Top of DATA RECORDS
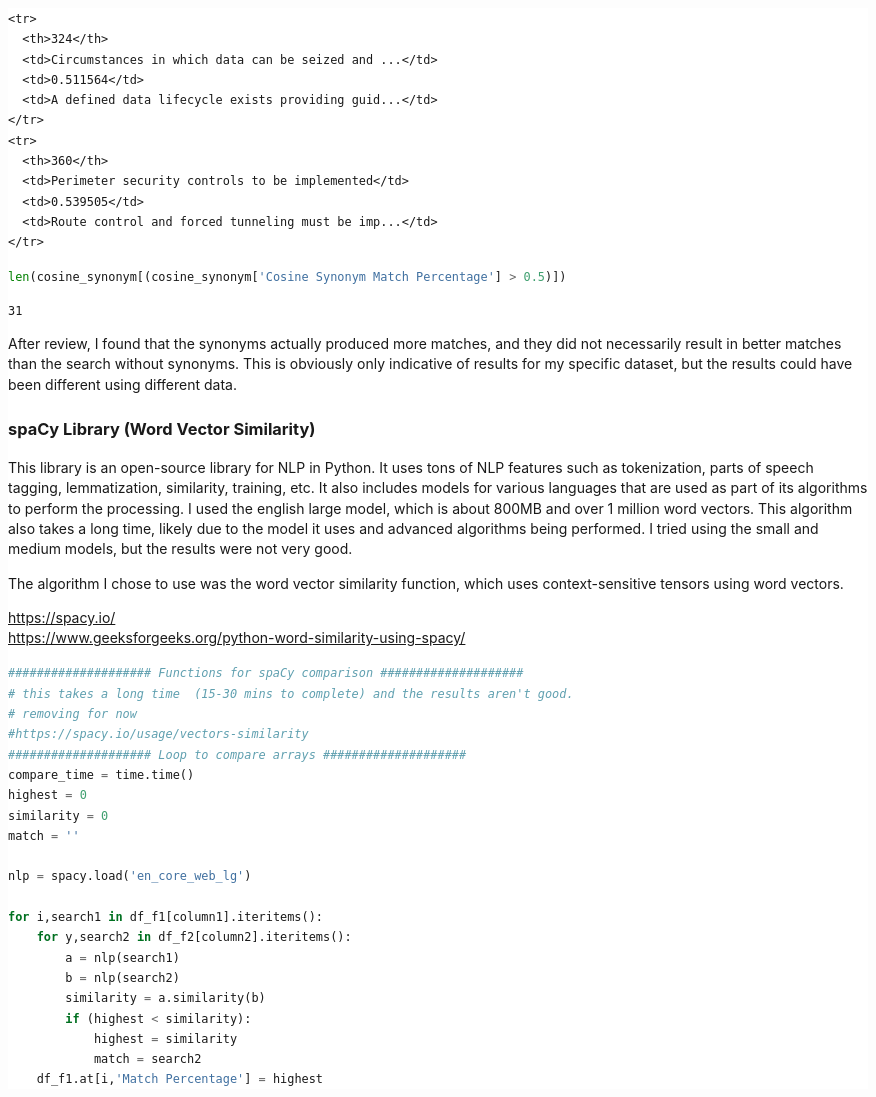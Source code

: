     <tr>
      <th>324</th>
      <td>Circumstances in which data can be seized and ...</td>
      <td>0.511564</td>
      <td>A defined data lifecycle exists providing guid...</td>
    </tr>
    <tr>
      <th>360</th>
      <td>Perimeter security controls to be implemented</td>
      <td>0.539505</td>
      <td>Route control and forced tunneling must be imp...</td>
    </tr>
  </tbody>
</table>
</div>




```python
len(cosine_synonym[(cosine_synonym['Cosine Synonym Match Percentage'] > 0.5)])
```




    31



After review, I found that the synonyms actually produced more matches, and they did not necessarily result in better matches than the search without synonyms.  This is obviously only indicative of results for my specific dataset, but the results could have been different using different data.

### spaCy Library (Word Vector Similarity)
This library is an open-source library for NLP in Python.  It uses tons of NLP features such as tokenization, parts of speech tagging, lemmatization, similarity, training, etc.  It also includes models for various languages that are used as part of its algorithms to perform the processing.  I used the english large model, which is about 800MB and over 1 million word vectors.  This algorithm also takes a long time, likely due to the model it uses and advanced algorithms being performed.  I tried using the small and medium models, but the results were not very good.

The algorithm I chose to use was the word vector similarity function, which uses context-sensitive tensors using word vectors.

https://spacy.io/ <br>
https://www.geeksforgeeks.org/python-word-similarity-using-spacy/


```python
#################### Functions for spaCy comparison ####################
# this takes a long time  (15-30 mins to complete) and the results aren't good.
# removing for now
#https://spacy.io/usage/vectors-similarity
#################### Loop to compare arrays ####################
compare_time = time.time()
highest = 0
similarity = 0
match = ''

nlp = spacy.load('en_core_web_lg')

for i,search1 in df_f1[column1].iteritems():
    for y,search2 in df_f2[column2].iteritems():
        a = nlp(search1)
        b = nlp(search2)
        similarity = a.similarity(b)
        if (highest < similarity):
            highest = similarity
            match = search2
    df_f1.at[i,'Match Percentage'] = highest
```
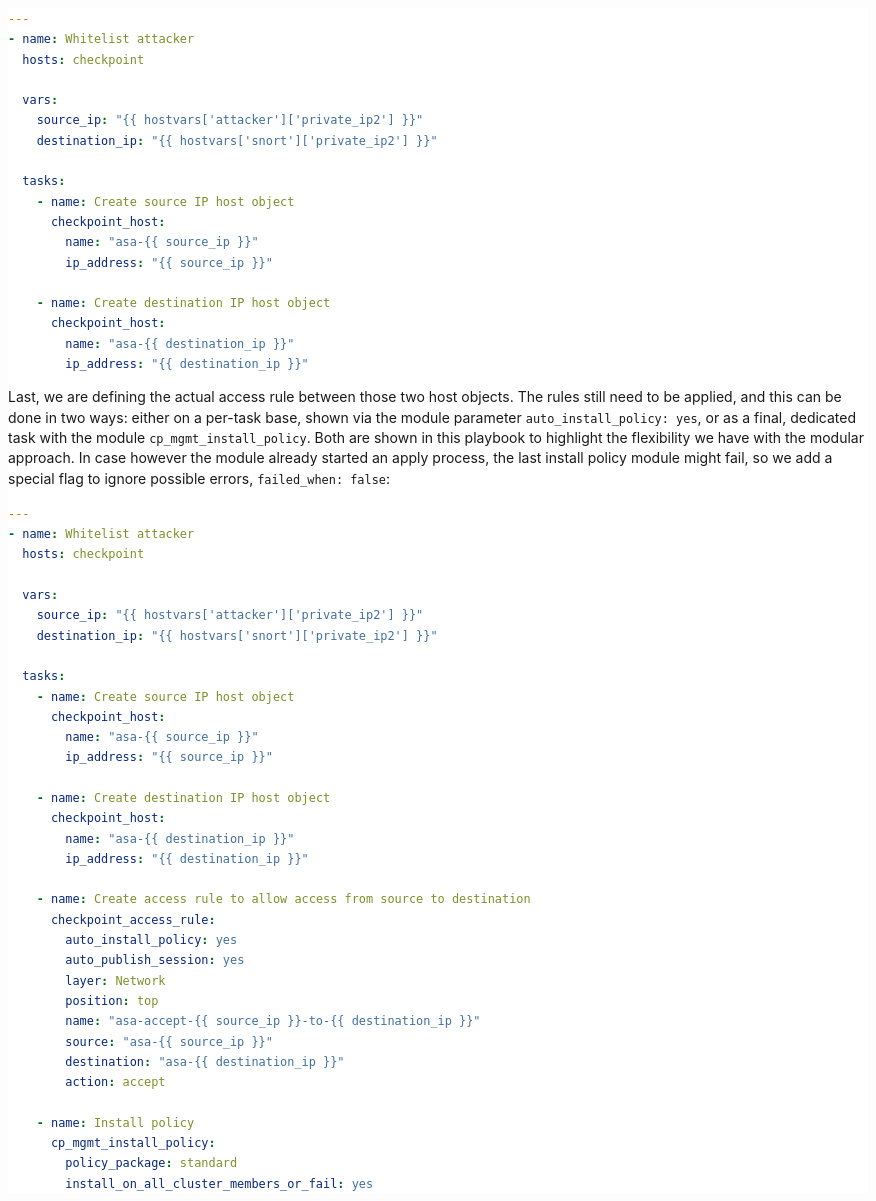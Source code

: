 
```yaml
---
- name: Whitelist attacker
  hosts: checkpoint

  vars:
    source_ip: "{{ hostvars['attacker']['private_ip2'] }}"
    destination_ip: "{{ hostvars['snort']['private_ip2'] }}"

  tasks:
    - name: Create source IP host object
      checkpoint_host:
        name: "asa-{{ source_ip }}"
        ip_address: "{{ source_ip }}"

    - name: Create destination IP host object
      checkpoint_host:
        name: "asa-{{ destination_ip }}"
        ip_address: "{{ destination_ip }}"
```


Last, we are defining the actual access rule between those two host objects. The rules still need to be applied, and this can be done in two ways: either on a per-task base, shown via the module parameter `auto_install_policy: yes`, or as a final, dedicated task with the module `cp_mgmt_install_policy`. Both are shown in this playbook to highlight the flexibility we have with the modular approach. In case however the module already started an apply process, the last install policy module might fail, so we add a special flag to ignore possible errors, `failed_when: false`:


```yaml
---
- name: Whitelist attacker
  hosts: checkpoint

  vars:
    source_ip: "{{ hostvars['attacker']['private_ip2'] }}"
    destination_ip: "{{ hostvars['snort']['private_ip2'] }}"

  tasks:
    - name: Create source IP host object
      checkpoint_host:
        name: "asa-{{ source_ip }}"
        ip_address: "{{ source_ip }}"

    - name: Create destination IP host object
      checkpoint_host:
        name: "asa-{{ destination_ip }}"
        ip_address: "{{ destination_ip }}"

    - name: Create access rule to allow access from source to destination
      checkpoint_access_rule:
        auto_install_policy: yes
        auto_publish_session: yes
        layer: Network
        position: top
        name: "asa-accept-{{ source_ip }}-to-{{ destination_ip }}"
        source: "asa-{{ source_ip }}"
        destination: "asa-{{ destination_ip }}"
        action: accept

    - name: Install policy
      cp_mgmt_install_policy:
        policy_package: standard
        install_on_all_cluster_members_or_fail: yes
```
Bottom of DATA RECORDS
* [WORK TO BE COMPLETED] Reproduce the entries above exactly, though not their pictures.

* [TASK RESULT]
Source code

:     <tr>
      <th>324</th>
      <td>Circumstances in which data can be seized and ...</td>
      <td>0.511564</td>
      <td>A defined data lifecycle exists providing guid...</td>
    </tr>
    <tr>
      <th>360</th>
      <td>Perimeter security controls to be implemented</td>
      <td>0.539505</td>
      <td>Route control and forced tunneling must be imp...</td>
    </tr>
  </tbody>
</table>
</div>




```python
len(cosine_synonym[(cosine_synonym['Cosine Synonym Match Percentage'] > 0.5)])
```




    31



After review, I found that the synonyms actually produced more matches, and they did not necessarily result in better matches than the search without synonyms.  This is obviously only indicative of results for my specific dataset, but the results could have been different using different data.

### spaCy Library (Word Vector Similarity)
This library is an open-source library for NLP in Python.  It uses tons of NLP features such as tokenization, parts of speech tagging, lemmatization, similarity, training, etc.  It also includes models for various languages that are used as part of its algorithms to perform the processing.  I used the english large model, which is about 800MB and over 1 million word vectors.  This algorithm also takes a long time, likely due to the model it uses and advanced algorithms being performed.  I tried using the small and medium models, but the results were not very good.

The algorithm I chose to use was the word vector similarity function, which uses context-sensitive tensors using word vectors.

https://spacy.io/ <br>
https://www.geeksforgeeks.org/python-word-similarity-using-spacy/


```python
#################### Functions for spaCy comparison ####################
# this takes a long time  (15-30 mins to complete) and the results aren't good.
# removing for now
#https://spacy.io/usage/vectors-similarity
#################### Loop to compare arrays ####################
compare_time = time.time()
highest = 0
similarity = 0
match = ''

nlp = spacy.load('en_core_web_lg')

for i,search1 in df_f1[column1].iteritems():
    for y,search2 in df_f2[column2].iteritems():
        a = nlp(search1)
        b = nlp(search2)
        similarity = a.similarity(b)
        if (highest < similarity):
            highest = similarity
            match = search2
    df_f1.at[i,'Match Percentage'] = highest
```
Source code

: 
```yaml
---
- name: Whitelist attacker
  hosts: checkpoint

  vars:
    source_ip: "{{ hostvars['attacker']['private_ip2'] }}"
    destination_ip: "{{ hostvars['snort']['private_ip2'] }}"

  tasks:
    - name: Create source IP host object
      checkpoint_host:
        name: "asa-{{ source_ip }}"
        ip_address: "{{ source_ip }}"

    - name: Create destination IP host object
      checkpoint_host:
        name: "asa-{{ destination_ip }}"
        ip_address: "{{ destination_ip }}"
```


Last, we are defining the actual access rule between those two host objects. The rules still need to be applied, and this can be done in two ways: either on a per-task base, shown via the module parameter `auto_install_policy: yes`, or as a final, dedicated task with the module `cp_mgmt_install_policy`. Both are shown in this playbook to highlight the flexibility we have with the modular approach. In case however the module already started an apply process, the last install policy module might fail, so we add a special flag to ignore possible errors, `failed_when: false`:


```yaml
---
- name: Whitelist attacker
  hosts: checkpoint

  vars:
    source_ip: "{{ hostvars['attacker']['private_ip2'] }}"
    destination_ip: "{{ hostvars['snort']['private_ip2'] }}"

  tasks:
    - name: Create source IP host object
      checkpoint_host:
        name: "asa-{{ source_ip }}"
        ip_address: "{{ source_ip }}"

    - name: Create destination IP host object
      checkpoint_host:
        name: "asa-{{ destination_ip }}"
        ip_address: "{{ destination_ip }}"

    - name: Create access rule to allow access from source to destination
      checkpoint_access_rule:
        auto_install_policy: yes
        auto_publish_session: yes
        layer: Network
        position: top
        name: "asa-accept-{{ source_ip }}-to-{{ destination_ip }}"
        source: "asa-{{ source_ip }}"
        destination: "asa-{{ destination_ip }}"
        action: accept

    - name: Install policy
      cp_mgmt_install_policy:
        policy_package: standard
        install_on_all_cluster_members_or_fail: yes
```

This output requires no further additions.